Country of focus: Malawi

Written by Maria Lisa Odland, PhD Candidate, Norwegian University of Science and Technology (NTNU)

 

About research, medical training and other experiences from Malawi

 

First time in Malawi

People´s knowledge on Malawi varies a lot. Some people don’t know the difference between Mali and Malawi, some people know it’s one of the poorest countries in the world, some people don’t know it exists, and some people know it is a popular place to do research and aid work, and some people even know it as a tourist destination. For me I didn’t have a clue before the first time I travelled down there, but now I can safely say that Blantyre is my second hometown and Malawi will always have a special place in my heart.

I went to Malawi for the first time as a medical student and did rotations in Obstetrics and Gynecology, Pediatrics and Nephrology. There was a lot of impressions, both good and bad. Doing rounds at the ward for malnourished children and participating in a data collection on underfed children was probably one of the most difficult things I have ever done. I more or less saw children die from lack of food. Additionally, seeing patients with chronic kidney disease without money to buy drugs or the possibility to get a transplant or dialysis also made a very big impression on me and is something I will never forget. The bright side were seeing all these talented and dedicated doctors doing everything they could with very little resources.
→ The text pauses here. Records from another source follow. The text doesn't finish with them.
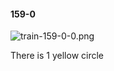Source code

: #### 159-0
![train-159-0-0.png](https://github.com/lil-lab/nlvr/raw/master/nlvr/train/images/13/train-159-0-0.png "train-159-0-0.png")

There is 1 yellow circle
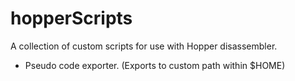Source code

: hopperScripts
=============

A collection of custom scripts for use with Hopper disassembler.

- Pseudo code exporter. (Exports to custom path within $HOME)
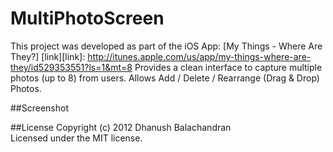 MultiPhotoScreen
================

This project was developed as part of the iOS App: [My Things - Where Are They?] [link][link]: http://itunes.apple.com/us/app/my-things-where-are-they/id529353551?ls=1&mt=8
Provides a clean interface to capture multiple photos (up to 8) from users. Allows Add / Delete / Rearrange (Drag & Drop) Photos.

##Screenshot


##License
Copyright (c) 2012 Dhanush Balachandran  
Licensed under the MIT license.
It made me a little bit hopeful that some of these patients could be saved, and maybe get better lives.

 

 

Unsafe abortions, complications and maternal mortality

Personally, my interest was always in Gynecology and naturally my further work went in this direction. It was devastating seeing girls even younger than me that had done horrible things to induce an abortion. An abortion is not legal in Malawi unless to save a pregnant woman’s life. Still, there is estimated around 140 000 induced abortions in the country every year. Considering the abortion law most of these are unsafe which leads to many complications that have to be treated.  Retained products of conception in the uterus, referred to as incomplete abortions, consists of more than 50% of the patients in a gynecological or female ward in Malawi, and takes up a lot time and resources. If incomplete abortions are left untreated it can lead to hemorrhage, sepsis and in worst case scenario death. One thing I noticed as a medical student was that they were treating all these patients with sharp curettage, while in Norway we mostly use medical treatment with misoprostol or electrical vacuum if surgical treatment is necessary. Treatment with curettage requires more resources like general anesthetics, a doctor or clinical officers, and electricity. Also, it is known to lead to more complications such as bleeding, uterine perforation and Asherman Syndrom. Potentially complications after this treatment can make women infertile in the future which can be devastating for a 16-year-old girl who maybe would have wanted a child later in life. In Malawi, they prefer to treat patients surgically for different reasons. If medical treatment is given out it can be used to induce abortions illegally. Additionally, medical treatment is not as efficient as surgical treatment and patients are supposed to return for follow up to ensure the uterus is empty. In Malawi, this is difficult due to lack of transport and money, and the woman can end up with more dangerous septic abortions. Manual vacuum aspiration (MVA) is therefore the preferred surgical method of treatment in Malawi, and recommended by the WHO, FIGO and the Ministry of Health in Malawi. The method is cheap, safe and can be done without electricity by nurses/midwives in addition to doctors.

Research on the treatment of incomplete abortions – My PhD

A fellow medical student, Hanne Rasmussen, had made similar observations with curettage in Ecuador, and came up with the idea to investigate this further. Since I had previous experiences from Malawi we travelled down together in early 2013 to go through all the hospital files on women treated for incomplete abortions the last 4 years in three public hospitals in Malawi. The findings were striking. Even though, the recommendations from WHO and the Ministry of Health was to increase the use of MVA, they were using less and less MVA, and more curettage. This development was in contrast to the guidelines, and curettage is a more costly and dangerous procedure. Malawi already has a high maternal mortality ratio, and a health system that is very low on resources and personnel, and this development would only make things worse, or at least not better. So, we decided to do something about it. Over the last few years I have with my collaborators conducted trainings at three public hospitals in Malawi to increase the use of MVA. We achieved a 21.3% increase in the use of MVA at the intervention hospitals, while there was only a 3% increase at the control hospitals during the same time period. This indicates that simple trainings should be done on a regular basis to sustain the use of MVA rather than curettage. However, it is essential that donors and policy makers make the equipment available and this is something that has to be dealt with.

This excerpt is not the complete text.